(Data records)

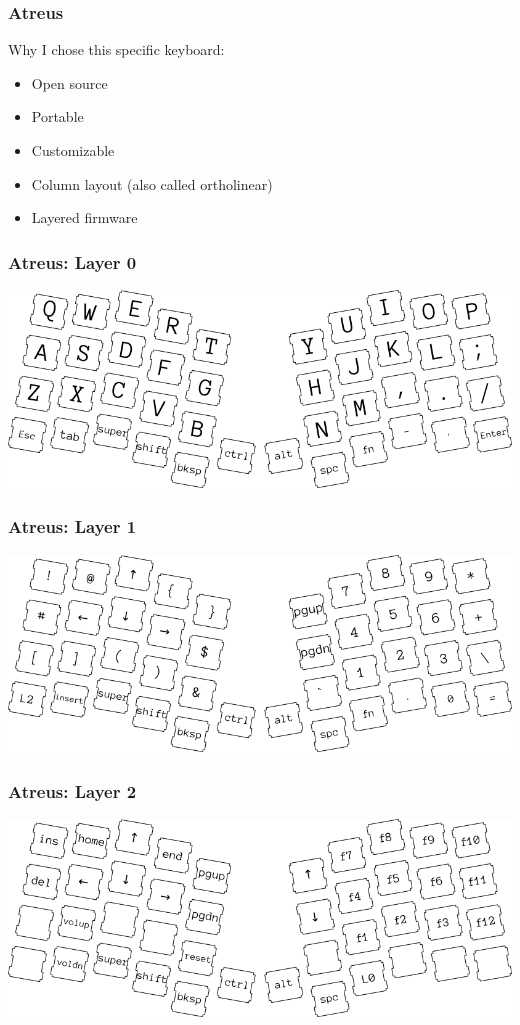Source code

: \documentclass{beamer}
\begin{document}
\begin{frame}
  \frametitle{Atreus}
  Why I chose this specific keyboard:
  \begin{itemize}
    \item Open source
    \item Portable
    \item Customizable
    \item Column layout (also called ortholinear)
    \item Layered firmware
  \end{itemize}
\end{frame}




\begin{frame}
  \frametitle{Atreus: Layer 0}
  \includegraphics[scale=0.45]{images/atreus-layer-1}
\end{frame}

\begin{frame}
  \frametitle{Atreus: Layer 1}
  \includegraphics[scale=0.45]{images/atreus-layer-2}
\end{frame}

\begin{frame}
  \frametitle{Atreus: Layer 2}
  \includegraphics[scale=0.45]{images/atreus-layer-3}
\end{frame}
\end{document}
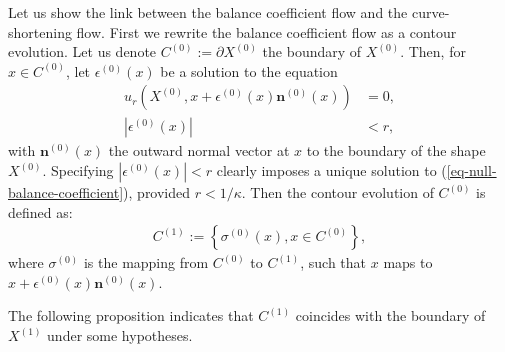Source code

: \documentclass[smallextended]{svjour3}
\newcommand{\Equ}[1]{(\ref{#1})}
\begin{document}
Let us show the link between the balance coefficient flow and the
curve-shortening flow. First we rewrite the balance coefficient flow
as a contour evolution. Let us denote $C^{(0)} := \partial
X^{(0)}$ the boundary of $X^{(0)}$. Then, for $x \in C^{(0)}$,
let $\epsilon^{(0)}(x)$ be a solution to the equation
\begin{align} \label{eq-null-balance-coefficient}
  u_r(X^{(0)}, x +\epsilon^{(0)}(x)
  \mathbf{n}^{(0)}(x)) & = 0, \\
  |\epsilon^{(0)}(x)| & < r, \nonumber
\end{align}
with $\mathbf{n}^{(0)}(x)$ the outward normal vector at $x$ to
the boundary of the shape $X^{(0)}$. Specifying
$|\epsilon^{(0)}(x)| < r$ clearly imposes a unique solution to
\Equ{eq-null-balance-coefficient}, provided $r < 1/\kappa$. Then the
contour evolution of $C^{(0)}$ is defined as:
\begin{align} \label{eq-balance-coefficient-contour-flow}
  C^{(1)} := \left\{ \sigma^{(0)}(x), x \in C^{(0)} \right\},
\end{align}
where $\sigma^{(0)}$ is the mapping from $C^{(0)}$ to $C^{(1)}$, such that $x$ maps to $x+\epsilon^{(0)}(x) \mathbf{n}^{(0)}(x)$.

The following proposition indicates that $C^{(1)}$ coincides with
the boundary of $X^{(1)}$ under some hypotheses.
\end{document}
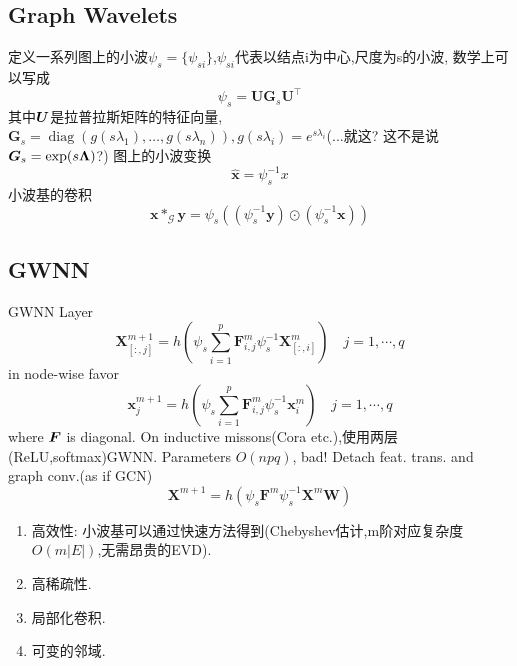 \documentclass{article}
\begin{document}
\subsection{Graph Wavelets}
    定义一系列图上的小波$\psi_s=\{\psi_{si}\}$,$\psi_{si}$代表以结点i为中心,尺度为s的小波, 数学上可以写成
    \begin{equation}
        \psi_{s}=\boldsymbol{U} \boldsymbol{G}_{s} \boldsymbol{U}^{\top}
    \end{equation}
    其中$\boldsymbol{U}$是拉普拉斯矩阵的特征向量, $\boldsymbol{G}_{s}=\operatorname{diag}\left(g\left(s \lambda_{1}\right), \ldots, g\left(s \lambda_{n}\right)\right), g(s\lambda_i)=e^{s\lambda_i}$(...就这? 这不是说$\boldsymbol{G}_{s}=\exp(s\boldsymbol{\Lambda})$?)
    图上的小波变换
    \begin{equation}
        \hat{\boldsymbol{x}}=\psi_{s}^{-1} x
    \end{equation}
    小波基的卷积
    \begin{equation}
        \boldsymbol{x} *_{\mathcal{G}} \boldsymbol{y}=\psi_{s}\left(\left(\psi_{s}^{-1} \boldsymbol{y}\right) \odot\left(\psi_{s}^{-1} \boldsymbol{x}\right)\right)
    \end{equation}

\subsection{GWNN}

    GWNN Layer
    \begin{equation}
        \boldsymbol{X}_{[:, j]}^{m+1}=h\left(\psi_{s} \sum_{i=1}^{p} \boldsymbol{F}_{i, j}^{m} \psi_{s}^{-1} \boldsymbol{X}_{[:, i]}^{m}\right) \quad j=1, \cdots, q
    \end{equation}
    in node-wise favor
    \begin{equation}
        \boldsymbol{x}_{j}^{m+1}=h\left(\psi_{s} \sum_{i=1}^{p} \boldsymbol{F}_{i, j}^{m} \psi_{s}^{-1} \boldsymbol{x}_{i}^{m}\right) \quad j=1, \cdots, q
    \end{equation}
    where $\boldsymbol{F}$ is diagonal.
    On inductive missons(Cora etc.),使用两层(ReLU,softmax)GWNN. Parameters $O(npq)$, bad!
    Detach feat. trans. and graph conv.(as if GCN)
    \begin{equation}
        \boldsymbol{X}^{m+1}=h\left(\psi_{s} \boldsymbol{F}^{m} \psi_{s}^{-1} \boldsymbol{X}^{m} \boldsymbol{W}\right)
    \end{equation}

     \begin{enumerate}
        \item 高效性: 小波基可以通过快速方法得到(Chebyshev估计,m阶对应复杂度$O(m|E|)$,无需昂贵的EVD).
        \item 高稀疏性.
        \item 局部化卷积.
        \item 可变的邻域.
    \end{enumerate}
\end{document}
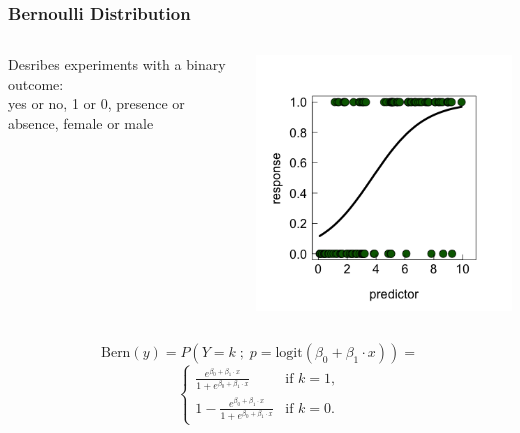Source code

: \documentclass{beamer}
\begin{document}
\begin{frame}
    \frametitle{Bernoulli Distribution}
    \large
    \begin{columns}
        \begin{column}{0.5\textwidth}
            Desribes experiments with a binary outcome:\\
            yes or no, 1 or 0, presence or absence, female or male
        \end{column}
        \begin{column}{0.5\textwidth}
            \includegraphics[width=\textwidth]{lectures/day_9_refreshing_glm/figures/unnamed-chunk-8-1.png}
        \end{column}
    \end{columns}
\[
\text{Bern}(y) = P(Y = k \;;\; p = \text{logit}(\beta_0 + \beta_1 \cdot x)) =
\]
\[
\begin{cases} 
\frac{e^{\beta_0 + \beta_1 \cdot x}}{1 + e^{\beta_0 + \beta_1 \cdot x}} & \text{if } k = 1, \\
1 - \frac{e^{\beta_0 + \beta_1 \cdot x}}{1 + e^{\beta_0 + \beta_1 \cdot x}} & \text{if } k = 0.
\end{cases}
\]

\end{frame}
\end{document}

• **Your goal**
Each line of the data must be transcribed exactly; pictures are not carried over.

• **Expected answer**
Source code

: \documentclass{beamer}
\begin{document}
\begin{frame}
  \frametitle{Atreus}
  Why I chose this specific keyboard:
  \begin{itemize}
    \item Open source
    \item Portable
    \item Customizable
    \item Column layout (also called ortholinear)
    \item Layered firmware
  \end{itemize}
\end{frame}




\begin{frame}
  \frametitle{Atreus: Layer 0}
  \includegraphics[scale=0.45]{images/atreus-layer-1}
\end{frame}

\begin{frame}
  \frametitle{Atreus: Layer 1}
  \includegraphics[scale=0.45]{images/atreus-layer-2}
\end{frame}

\begin{frame}
  \frametitle{Atreus: Layer 2}
  \includegraphics[scale=0.45]{images/atreus-layer-3}
\end{frame}
\end{document}
Source code

: \documentclass[smallextended]{svjour3}
\newcommand{\Equ}[1]{(\ref{#1})}
\begin{document}
Let us show the link between the balance coefficient flow and the
curve-shortening flow. First we rewrite the balance coefficient flow
as a contour evolution. Let us denote $C^{(0)} := \partial
X^{(0)}$ the boundary of $X^{(0)}$. Then, for $x \in C^{(0)}$,
let $\epsilon^{(0)}(x)$ be a solution to the equation
\begin{align} \label{eq-null-balance-coefficient}
  u_r(X^{(0)}, x +\epsilon^{(0)}(x)
  \mathbf{n}^{(0)}(x)) & = 0, \\
  |\epsilon^{(0)}(x)| & < r, \nonumber
\end{align}
with $\mathbf{n}^{(0)}(x)$ the outward normal vector at $x$ to
the boundary of the shape $X^{(0)}$. Specifying
$|\epsilon^{(0)}(x)| < r$ clearly imposes a unique solution to
\Equ{eq-null-balance-coefficient}, provided $r < 1/\kappa$. Then the
contour evolution of $C^{(0)}$ is defined as:
\begin{align} \label{eq-balance-coefficient-contour-flow}
  C^{(1)} := \left\{ \sigma^{(0)}(x), x \in C^{(0)} \right\},
\end{align}
where $\sigma^{(0)}$ is the mapping from $C^{(0)}$ to $C^{(1)}$, such that $x$ maps to $x+\epsilon^{(0)}(x) \mathbf{n}^{(0)}(x)$.

The following proposition indicates that $C^{(1)}$ coincides with
the boundary of $X^{(1)}$ under some hypotheses.
\end{document}
 \documentclass{article}
\begin{document}
\subsection{Graph Wavelets}
    定义一系列图上的小波$\psi_s=\{\psi_{si}\}$,$\psi_{si}$代表以结点i为中心,尺度为s的小波, 数学上可以写成
    \begin{equation}
        \psi_{s}=\boldsymbol{U} \boldsymbol{G}_{s} \boldsymbol{U}^{\top}
    \end{equation}
    其中$\boldsymbol{U}$是拉普拉斯矩阵的特征向量, $\boldsymbol{G}_{s}=\operatorname{diag}\left(g\left(s \lambda_{1}\right), \ldots, g\left(s \lambda_{n}\right)\right), g(s\lambda_i)=e^{s\lambda_i}$(...就这? 这不是说$\boldsymbol{G}_{s}=\exp(s\boldsymbol{\Lambda})$?)
    图上的小波变换
    \begin{equation}
        \hat{\boldsymbol{x}}=\psi_{s}^{-1} x
    \end{equation}
    小波基的卷积
    \begin{equation}
        \boldsymbol{x} *_{\mathcal{G}} \boldsymbol{y}=\psi_{s}\left(\left(\psi_{s}^{-1} \boldsymbol{y}\right) \odot\left(\psi_{s}^{-1} \boldsymbol{x}\right)\right)
    \end{equation}

\subsection{GWNN}

    GWNN Layer
    \begin{equation}
        \boldsymbol{X}_{[:, j]}^{m+1}=h\left(\psi_{s} \sum_{i=1}^{p} \boldsymbol{F}_{i, j}^{m} \psi_{s}^{-1} \boldsymbol{X}_{[:, i]}^{m}\right) \quad j=1, \cdots, q
    \end{equation}
    in node-wise favor
    \begin{equation}
        \boldsymbol{x}_{j}^{m+1}=h\left(\psi_{s} \sum_{i=1}^{p} \boldsymbol{F}_{i, j}^{m} \psi_{s}^{-1} \boldsymbol{x}_{i}^{m}\right) \quad j=1, \cdots, q
    \end{equation}
    where $\boldsymbol{F}$ is diagonal.
    On inductive missons(Cora etc.),使用两层(ReLU,softmax)GWNN. Parameters $O(npq)$, bad!
    Detach feat. trans. and graph conv.(as if GCN)
    \begin{equation}
        \boldsymbol{X}^{m+1}=h\left(\psi_{s} \boldsymbol{F}^{m} \psi_{s}^{-1} \boldsymbol{X}^{m} \boldsymbol{W}\right)
    \end{equation}

     \begin{enumerate}
        \item 高效性: 小波基可以通过快速方法得到(Chebyshev估计,m阶对应复杂度$O(m|E|)$,无需昂贵的EVD).
        \item 高稀疏性.
        \item 局部化卷积.
        \item 可变的邻域.
    \end{enumerate}
\end{document}
Source code

: \documentclass{beamer}
\begin{document}
\begin{frame}
    \frametitle{Bernoulli Distribution}
    \large
    \begin{columns}
        \begin{column}{0.5\textwidth}
            Desribes experiments with a binary outcome:\\
            yes or no, 1 or 0, presence or absence, female or male
        \end{column}
        \begin{column}{0.5\textwidth}
            \includegraphics[width=\textwidth]{lectures/day_9_refreshing_glm/figures/unnamed-chunk-8-1.png}
        \end{column}
    \end{columns}
\[
\text{Bern}(y) = P(Y = k \;;\; p = \text{logit}(\beta_0 + \beta_1 \cdot x)) =
\]
\[
\begin{cases} 
\frac{e^{\beta_0 + \beta_1 \cdot x}}{1 + e^{\beta_0 + \beta_1 \cdot x}} & \text{if } k = 1, \\
1 - \frac{e^{\beta_0 + \beta_1 \cdot x}}{1 + e^{\beta_0 + \beta_1 \cdot x}} & \text{if } k = 0.
\end{cases}
\]

\end{frame}
\end{document}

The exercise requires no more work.